Hence the title… this is a messy post… don’t read it if you don’t want to read something yucky.
Tonight was my youngest sisters end of the season swimming banquet. It’s a fun night. People get sort of dressy. We get to see what the team really looks like without a swim cap and goggles. Trophies, plaques and other awards are handed out. I’m the oldest of four girls. We all swam in high school. I graduated 11 yrs ago. The same coaches are still there. We’ve been to many of these banquets. It was sad and exciting to see her swim this last season. She is fast. Very fast. Breaking school records. Making it to the State level several years. Fast. Much faster than any of us. But it was sad to think that I may not be at a pool watching a meet again for a long time.
Well anyway… I didn’t get to stay for the banquet.
I got to stay for exactly 5 minutes of the meal. (and wow! it was a goood meal!)
Imagine the evening…
Miss L snug and cozy all wrapped up in the wrap about to fall asleep.
Me snarfing the amazing dinner.
Mr. A kneeling on his chair next to me, dipping his bread into the butternut squash soup, and licking it off. He, maybe, took a bit or two of it… mostly just licking.
he starts to cough. I know this cough…
this isn’t going to be pretty.
Coughing so much he’s gagging. AND making disgusting noises. Which I, normally, would be horrifically embarrassed by, but ehh, didn’t phase me tonight… must be 2.5 yrs of mothering. (…but now that I think about it, others may not have been able to finish eating after sitting at the table with us… sorry guys. Maybe we should come with a warning.)
He did this at dinner last night.
But at least then we were at home.
I cup my hands under his mouth. Tell my sister who is sitting on his other side to pick him up.
We start doing a side-ways-run out of the room, around the corner and down the hall. Heading for the bathrooms.
As we go, my sister says and laughs… “we keep passing trash cans!!”
I’m just thinking, “I don’t want a trash can, I want a sink to wash my hands!” all while laughing as we do this funny run.
I’m sure many ppl watched.
Miss L just laid on me, sucking her fingers.

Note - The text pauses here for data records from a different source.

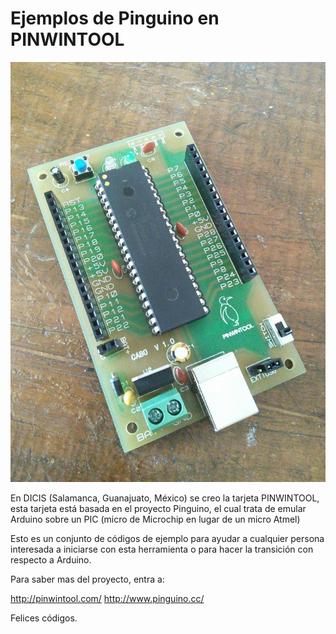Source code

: # Ejemplos de Pinguino en PINWINTOOL
![Tarjeta PINWINTOOL](/pinwintool.jpg?raw=true "PINWINTOOL")

En DICIS (Salamanca, Guanajuato, México)  se creo la tarjeta PINWINTOOL, esta tarjeta está basada en el proyecto Pinguino, el cual trata de emular Arduino sobre un PIC (micro de Microchip en lugar de un micro Atmel)

Esto es un conjunto de códigos de ejemplo para ayudar a cualquier persona interesada a iniciarse con esta herramienta o para hacer la transición con respecto a Arduino.

Para saber mas del proyecto, entra a:

http://pinwintool.com/
http://www.pinguino.cc/

Felices códigos.
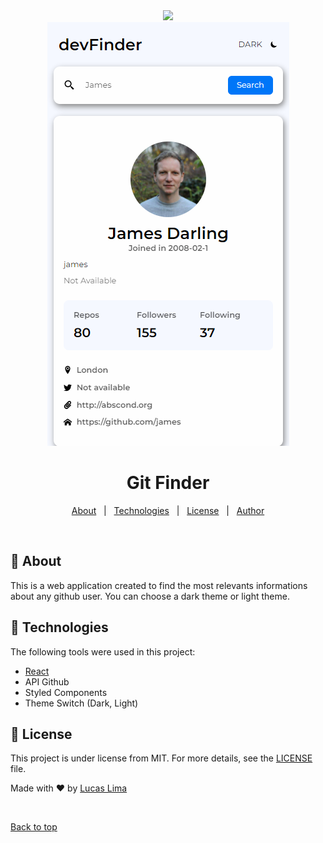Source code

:<div align="center" id="top"> 
  <img src="./desktop.png alt="Desktop Version" />
</div>

<div align="center" id="top"> 
  <img src="./mobileLight.png" alt="Mobile version" />
</div>

<h1 align="center">Git Finder</h1>

<p align="center">
  <a href="#dart-about">About</a> &#xa0; | &#xa0; 
  <a href="#rocket-technologies">Technologies</a> &#xa0; | &#xa0;
  <a href="#memo-license">License</a> &#xa0; | &#xa0;
  <a href="https://github.com/LuKezLima" target="_blank">Author</a>
</p>

<br>

## :dart: About ##

This is a web application created to find the most relevants informations about any github user.
You can choose a dark theme or light theme. 

## :rocket: Technologies ##

The following tools were used in this project:


- [React](https://pt-br.reactjs.org/)
- API Github
- Styled Components
- Theme Switch (Dark, Light)

## :memo: License ##

This project is under license from MIT. For more details, see the [LICENSE](LICENSE.md) file.


Made with :heart: by <a href="https://github.com/LuKezLima" target="_blank">Lucas Lima</a>

&#xa0;

<a href="#top">Back to top</a>
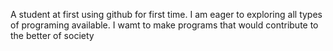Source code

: A student at first using github for first time.
I am eager to exploring all types of programing available. I wamt to make programs that would contribute to the better of society 
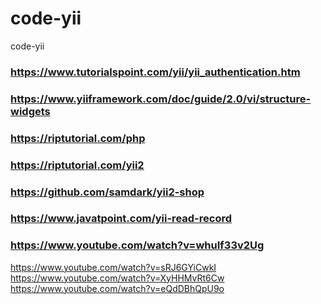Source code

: # code-yii
code-yii
### https://www.tutorialspoint.com/yii/yii_authentication.htm
### https://www.yiiframework.com/doc/guide/2.0/vi/structure-widgets
### https://riptutorial.com/php
### https://riptutorial.com/yii2
### https://github.com/samdark/yii2-shop
### https://www.javatpoint.com/yii-read-record
### https://www.youtube.com/watch?v=whuIf33v2Ug
https://www.youtube.com/watch?v=sRJ6GYiCwkI    
https://www.youtube.com/watch?v=XyHHMvRt6Cw    
https://www.youtube.com/watch?v=eQdDBhQpU9o    




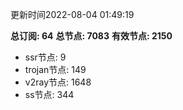 更新时间2022-08-04 01:49:19

**总订阅: 64**
**总节点: 7083**
**有效节点: 2150**
- ssr节点: 9
- trojan节点: 149
- v2ray节点: 1648
- ss节点: 344
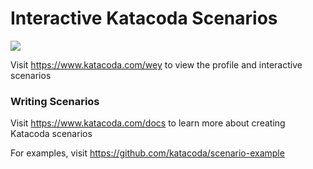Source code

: # Interactive Katacoda Scenarios

[![](http://shields.katacoda.com/katacoda/wey/count.svg)](https://www.katacoda.com/wey "Get your profile on Katacoda.com")

Visit https://www.katacoda.com/wey to view the profile and interactive scenarios

### Writing Scenarios
Visit https://www.katacoda.com/docs to learn more about creating Katacoda scenarios

For examples, visit https://github.com/katacoda/scenario-example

Right as we near the bathroom I notice the food line is now long enough to be past the restrooms, so I say with a smile “EXCUSE US!” and see a horrific look on a, probably middle school, girls face. Then I look down and see how much of a mess I’m holding in my hands and that it is, in fact, now dripping.
Thank goodness my family was there to help. (hubby was at Bible study and missed out on our “fun”)
Thank goodness I was familiar with the building. (and knew where the restrooms were!)
Thank goodness no one cried.
Thank goodness Miss. L wasn’t phased a bit.
Thank goodness I had spare clothes for him.
Thank goodness the are both in bed and quiet now.
Kids are messy. You do what you gotta do.